Desorientierung
Die Bundesregierung beschäftigt eine große Zahl an Kommunikationsexperten, die ihrerseits damit beschäftigt sind, den Bundeskanzler und die Bundesminister ins richtige Licht zu rücken und einprägsame Begriffe oder „Sager“ zu erfinden, die unser Verhalten bestimmen sollen. „Babyelefant“ zum Beispiel, oder: „Das Virus kommt mit dem Auto.“
Zuweilen pflegen die Bundesminister eine sehr eigenwillige Kommunikation: Nachdem der Gesundheitsminister die jungen Menschen bereits aufgefordert hatte, sich „zusammenzureißen“, reagierte nunmehr Vizekanzler Kogler auf die Kritik des Linzer Bürgermeisters an der Farbe „Gelb“ für Linz und den fehlenden Rechtsgrundlagen der Corona-Ampelregelung: „Die Bundesregierung kann sich ja nicht davon abhalten lassen, notwendige Schritte zu setzen, nur weil es irgendwo desorientierte Bürgermeister gibt, die die Rechtslage nicht kennen.“ Den Verfassungsgerichtshof, der wesentliche Inhalte der Ausgangsbeschränkungen als gesetzwidrig erkannt hatte, bezeichnete Kogler als „Obermoralisierer“.

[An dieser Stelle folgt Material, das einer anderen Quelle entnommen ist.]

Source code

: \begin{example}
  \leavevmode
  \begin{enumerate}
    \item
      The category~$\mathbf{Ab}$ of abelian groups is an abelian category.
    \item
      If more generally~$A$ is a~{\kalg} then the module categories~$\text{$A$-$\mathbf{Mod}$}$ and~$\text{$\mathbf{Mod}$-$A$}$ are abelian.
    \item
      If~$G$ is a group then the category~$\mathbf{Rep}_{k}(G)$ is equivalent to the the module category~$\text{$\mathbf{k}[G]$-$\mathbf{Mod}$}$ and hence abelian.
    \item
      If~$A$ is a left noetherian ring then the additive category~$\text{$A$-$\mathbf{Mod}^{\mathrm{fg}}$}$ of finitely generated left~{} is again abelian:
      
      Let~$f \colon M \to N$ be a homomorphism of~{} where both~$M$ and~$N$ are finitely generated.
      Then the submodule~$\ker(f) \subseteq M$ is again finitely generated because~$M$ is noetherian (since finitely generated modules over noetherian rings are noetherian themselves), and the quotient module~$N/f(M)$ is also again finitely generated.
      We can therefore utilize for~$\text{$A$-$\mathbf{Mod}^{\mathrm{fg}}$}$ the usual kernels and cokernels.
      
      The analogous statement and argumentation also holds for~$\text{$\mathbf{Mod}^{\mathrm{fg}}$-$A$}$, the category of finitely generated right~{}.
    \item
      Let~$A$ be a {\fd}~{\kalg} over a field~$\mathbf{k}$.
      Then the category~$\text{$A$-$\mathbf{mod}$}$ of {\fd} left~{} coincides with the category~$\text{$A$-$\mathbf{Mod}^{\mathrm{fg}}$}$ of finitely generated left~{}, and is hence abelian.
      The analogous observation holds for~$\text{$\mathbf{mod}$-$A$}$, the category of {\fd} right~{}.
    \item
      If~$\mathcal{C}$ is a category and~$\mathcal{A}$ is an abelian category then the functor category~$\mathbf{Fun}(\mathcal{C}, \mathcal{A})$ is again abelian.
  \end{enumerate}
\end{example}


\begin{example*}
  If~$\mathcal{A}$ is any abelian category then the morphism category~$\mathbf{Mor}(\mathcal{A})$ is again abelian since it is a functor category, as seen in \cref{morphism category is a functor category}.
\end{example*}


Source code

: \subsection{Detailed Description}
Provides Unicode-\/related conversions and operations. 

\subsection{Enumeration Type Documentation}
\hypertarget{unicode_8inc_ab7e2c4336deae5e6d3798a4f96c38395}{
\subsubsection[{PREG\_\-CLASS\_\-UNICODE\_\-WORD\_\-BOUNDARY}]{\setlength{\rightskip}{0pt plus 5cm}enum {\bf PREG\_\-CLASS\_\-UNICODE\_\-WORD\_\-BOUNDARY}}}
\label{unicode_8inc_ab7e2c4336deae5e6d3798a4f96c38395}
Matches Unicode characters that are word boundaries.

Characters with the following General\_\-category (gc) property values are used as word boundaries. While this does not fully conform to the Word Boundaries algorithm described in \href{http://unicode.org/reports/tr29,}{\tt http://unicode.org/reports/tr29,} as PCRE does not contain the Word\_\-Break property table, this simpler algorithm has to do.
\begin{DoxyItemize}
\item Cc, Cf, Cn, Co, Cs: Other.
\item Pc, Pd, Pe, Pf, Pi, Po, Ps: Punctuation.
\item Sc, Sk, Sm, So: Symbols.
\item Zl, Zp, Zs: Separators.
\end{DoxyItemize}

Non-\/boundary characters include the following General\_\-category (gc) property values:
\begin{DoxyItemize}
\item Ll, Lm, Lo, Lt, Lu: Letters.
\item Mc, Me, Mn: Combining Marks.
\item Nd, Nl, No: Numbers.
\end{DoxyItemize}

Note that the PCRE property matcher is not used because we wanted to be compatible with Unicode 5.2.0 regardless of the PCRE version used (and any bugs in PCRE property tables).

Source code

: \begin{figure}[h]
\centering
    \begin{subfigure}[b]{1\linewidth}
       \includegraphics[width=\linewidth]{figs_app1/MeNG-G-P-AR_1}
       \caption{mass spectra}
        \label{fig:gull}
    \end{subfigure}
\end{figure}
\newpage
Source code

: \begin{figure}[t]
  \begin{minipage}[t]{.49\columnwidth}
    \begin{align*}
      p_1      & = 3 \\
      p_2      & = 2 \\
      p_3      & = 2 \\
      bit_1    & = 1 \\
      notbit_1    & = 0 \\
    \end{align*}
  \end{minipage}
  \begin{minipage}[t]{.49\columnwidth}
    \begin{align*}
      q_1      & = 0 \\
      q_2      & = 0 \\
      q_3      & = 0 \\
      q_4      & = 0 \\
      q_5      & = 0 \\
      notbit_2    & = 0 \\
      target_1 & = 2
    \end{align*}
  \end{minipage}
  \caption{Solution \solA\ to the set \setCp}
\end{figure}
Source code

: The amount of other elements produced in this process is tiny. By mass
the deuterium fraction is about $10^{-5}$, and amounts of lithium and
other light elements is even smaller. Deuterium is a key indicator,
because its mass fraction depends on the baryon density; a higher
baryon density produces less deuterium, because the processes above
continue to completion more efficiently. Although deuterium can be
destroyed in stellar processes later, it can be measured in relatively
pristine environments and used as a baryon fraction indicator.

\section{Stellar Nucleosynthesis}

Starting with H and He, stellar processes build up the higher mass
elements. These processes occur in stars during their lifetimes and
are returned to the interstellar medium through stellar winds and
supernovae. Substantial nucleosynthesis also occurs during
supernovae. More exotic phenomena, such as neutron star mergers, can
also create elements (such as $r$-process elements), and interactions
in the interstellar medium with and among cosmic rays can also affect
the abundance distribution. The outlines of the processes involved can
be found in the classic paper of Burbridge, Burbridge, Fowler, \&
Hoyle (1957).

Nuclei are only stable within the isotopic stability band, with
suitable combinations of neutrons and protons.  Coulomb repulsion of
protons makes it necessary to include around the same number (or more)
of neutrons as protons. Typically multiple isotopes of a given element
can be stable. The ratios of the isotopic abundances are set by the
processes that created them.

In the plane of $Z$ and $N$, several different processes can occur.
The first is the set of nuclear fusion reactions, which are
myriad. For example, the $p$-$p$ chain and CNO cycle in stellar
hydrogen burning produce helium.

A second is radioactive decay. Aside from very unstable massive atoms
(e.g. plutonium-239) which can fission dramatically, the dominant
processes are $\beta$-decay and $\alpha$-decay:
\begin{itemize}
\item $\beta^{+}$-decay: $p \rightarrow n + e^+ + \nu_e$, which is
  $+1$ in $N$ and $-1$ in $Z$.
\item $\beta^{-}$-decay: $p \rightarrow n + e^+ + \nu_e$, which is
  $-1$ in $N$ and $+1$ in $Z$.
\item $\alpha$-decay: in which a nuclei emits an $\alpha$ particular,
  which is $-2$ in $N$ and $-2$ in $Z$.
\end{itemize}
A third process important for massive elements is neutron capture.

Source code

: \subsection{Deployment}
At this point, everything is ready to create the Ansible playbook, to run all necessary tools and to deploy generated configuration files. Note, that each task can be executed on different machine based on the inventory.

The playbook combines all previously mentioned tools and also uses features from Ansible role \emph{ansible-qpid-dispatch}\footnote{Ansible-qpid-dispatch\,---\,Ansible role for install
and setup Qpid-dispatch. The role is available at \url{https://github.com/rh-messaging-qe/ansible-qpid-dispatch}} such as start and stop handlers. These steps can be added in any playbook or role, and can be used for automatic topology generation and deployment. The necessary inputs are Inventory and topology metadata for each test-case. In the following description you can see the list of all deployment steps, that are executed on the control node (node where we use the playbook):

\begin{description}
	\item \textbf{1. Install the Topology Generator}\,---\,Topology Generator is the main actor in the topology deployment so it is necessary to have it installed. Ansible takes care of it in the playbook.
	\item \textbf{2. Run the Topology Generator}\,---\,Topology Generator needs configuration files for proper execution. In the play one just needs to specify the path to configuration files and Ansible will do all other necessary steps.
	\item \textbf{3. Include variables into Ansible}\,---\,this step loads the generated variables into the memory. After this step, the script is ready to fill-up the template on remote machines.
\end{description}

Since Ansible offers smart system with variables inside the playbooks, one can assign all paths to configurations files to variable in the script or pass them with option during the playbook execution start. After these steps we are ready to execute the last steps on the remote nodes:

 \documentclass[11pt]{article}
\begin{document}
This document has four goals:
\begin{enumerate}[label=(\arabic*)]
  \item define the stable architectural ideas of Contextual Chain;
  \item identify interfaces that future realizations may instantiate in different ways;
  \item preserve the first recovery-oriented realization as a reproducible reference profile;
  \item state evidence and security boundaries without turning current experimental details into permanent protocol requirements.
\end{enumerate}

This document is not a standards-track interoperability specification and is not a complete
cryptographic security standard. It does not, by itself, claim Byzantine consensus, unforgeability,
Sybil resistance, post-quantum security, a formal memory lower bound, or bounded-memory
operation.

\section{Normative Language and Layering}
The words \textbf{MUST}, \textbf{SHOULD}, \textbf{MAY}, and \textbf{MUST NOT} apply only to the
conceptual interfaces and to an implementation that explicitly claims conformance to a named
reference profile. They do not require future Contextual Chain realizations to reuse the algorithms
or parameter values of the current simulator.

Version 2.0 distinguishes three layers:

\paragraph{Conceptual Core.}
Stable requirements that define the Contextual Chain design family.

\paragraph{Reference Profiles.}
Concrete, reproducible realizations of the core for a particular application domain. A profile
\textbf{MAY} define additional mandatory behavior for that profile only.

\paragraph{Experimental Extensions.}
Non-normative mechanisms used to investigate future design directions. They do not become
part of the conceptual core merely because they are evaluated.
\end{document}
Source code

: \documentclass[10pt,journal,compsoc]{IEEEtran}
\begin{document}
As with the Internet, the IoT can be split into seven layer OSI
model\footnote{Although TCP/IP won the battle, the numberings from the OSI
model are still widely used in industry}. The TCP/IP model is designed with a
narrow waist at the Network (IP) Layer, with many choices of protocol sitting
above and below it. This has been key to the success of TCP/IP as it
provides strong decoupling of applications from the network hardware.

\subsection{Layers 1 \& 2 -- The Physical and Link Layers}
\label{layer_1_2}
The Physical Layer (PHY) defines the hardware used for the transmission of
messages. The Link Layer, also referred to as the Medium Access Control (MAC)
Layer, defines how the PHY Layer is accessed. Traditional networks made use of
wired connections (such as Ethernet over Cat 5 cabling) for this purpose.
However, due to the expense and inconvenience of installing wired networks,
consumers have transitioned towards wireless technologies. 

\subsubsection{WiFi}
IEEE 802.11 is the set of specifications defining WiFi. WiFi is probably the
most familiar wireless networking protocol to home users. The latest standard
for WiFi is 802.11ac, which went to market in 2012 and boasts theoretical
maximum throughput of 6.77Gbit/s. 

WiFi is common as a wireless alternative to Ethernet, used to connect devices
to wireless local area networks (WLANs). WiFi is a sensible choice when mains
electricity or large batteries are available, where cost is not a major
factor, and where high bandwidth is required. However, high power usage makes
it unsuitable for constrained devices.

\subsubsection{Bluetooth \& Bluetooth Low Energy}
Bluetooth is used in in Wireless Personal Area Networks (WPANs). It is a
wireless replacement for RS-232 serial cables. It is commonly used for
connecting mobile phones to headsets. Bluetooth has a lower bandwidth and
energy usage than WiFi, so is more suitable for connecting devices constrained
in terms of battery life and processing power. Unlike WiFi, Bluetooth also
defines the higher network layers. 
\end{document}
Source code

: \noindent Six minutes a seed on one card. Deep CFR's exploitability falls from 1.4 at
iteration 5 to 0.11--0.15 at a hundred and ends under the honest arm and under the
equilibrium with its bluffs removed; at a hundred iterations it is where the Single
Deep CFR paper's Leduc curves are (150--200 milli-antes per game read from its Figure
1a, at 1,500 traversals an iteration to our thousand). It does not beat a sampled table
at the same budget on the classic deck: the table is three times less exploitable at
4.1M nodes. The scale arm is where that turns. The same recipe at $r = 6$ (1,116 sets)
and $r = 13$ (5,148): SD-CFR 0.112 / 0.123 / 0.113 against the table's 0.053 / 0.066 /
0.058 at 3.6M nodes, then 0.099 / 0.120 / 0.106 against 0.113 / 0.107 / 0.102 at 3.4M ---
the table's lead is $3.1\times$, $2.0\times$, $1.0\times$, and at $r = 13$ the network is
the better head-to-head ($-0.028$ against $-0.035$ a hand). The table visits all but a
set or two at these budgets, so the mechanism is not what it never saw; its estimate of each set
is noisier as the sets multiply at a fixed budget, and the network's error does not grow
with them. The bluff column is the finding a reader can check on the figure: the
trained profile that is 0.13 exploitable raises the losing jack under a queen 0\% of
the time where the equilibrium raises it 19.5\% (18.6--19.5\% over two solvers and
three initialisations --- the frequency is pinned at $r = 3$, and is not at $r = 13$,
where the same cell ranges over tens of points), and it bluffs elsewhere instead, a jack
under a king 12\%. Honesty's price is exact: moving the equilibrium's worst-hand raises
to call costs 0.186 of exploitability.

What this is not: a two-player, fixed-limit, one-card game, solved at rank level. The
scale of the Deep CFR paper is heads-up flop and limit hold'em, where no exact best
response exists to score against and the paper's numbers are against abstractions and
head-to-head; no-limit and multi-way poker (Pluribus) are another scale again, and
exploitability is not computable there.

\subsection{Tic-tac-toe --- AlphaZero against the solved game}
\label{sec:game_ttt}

„Jede Verordnung, in der etwa für Linz, Innsbruck oder Bregenz eine Maskenpflicht angeordnet wird, kann vom Verfassungsgerichtshof geprüft werden.“
Man muss die Reaktion des Linzer Bürgermeisters auf eine Situationsbewertung, die auf der Empfehlung einer Expertenkommission beruht, nicht gutheißen. Es stimmt allerdings, dass die „Corona-Ampel“ rechtlich auf schwachen Beinen steht und es einiger Kunstgriffe bedarf, wenn sie umgesetzt werden soll. Wer darauf hinweist, ist jedenfalls nicht desorientiert die Rechtslage betreffend.
Dazu kommt, dass für Außenstehende noch immer unklar ist, wie eine Empfehlung der Expertenkommission konkret erstellt wird. Man weiß zwar, wer Mitglied der Kommission ist und welche Umstände berücksichtigt werden, man kennt jedoch nicht die Gewichtung der einzelnen Kriterien.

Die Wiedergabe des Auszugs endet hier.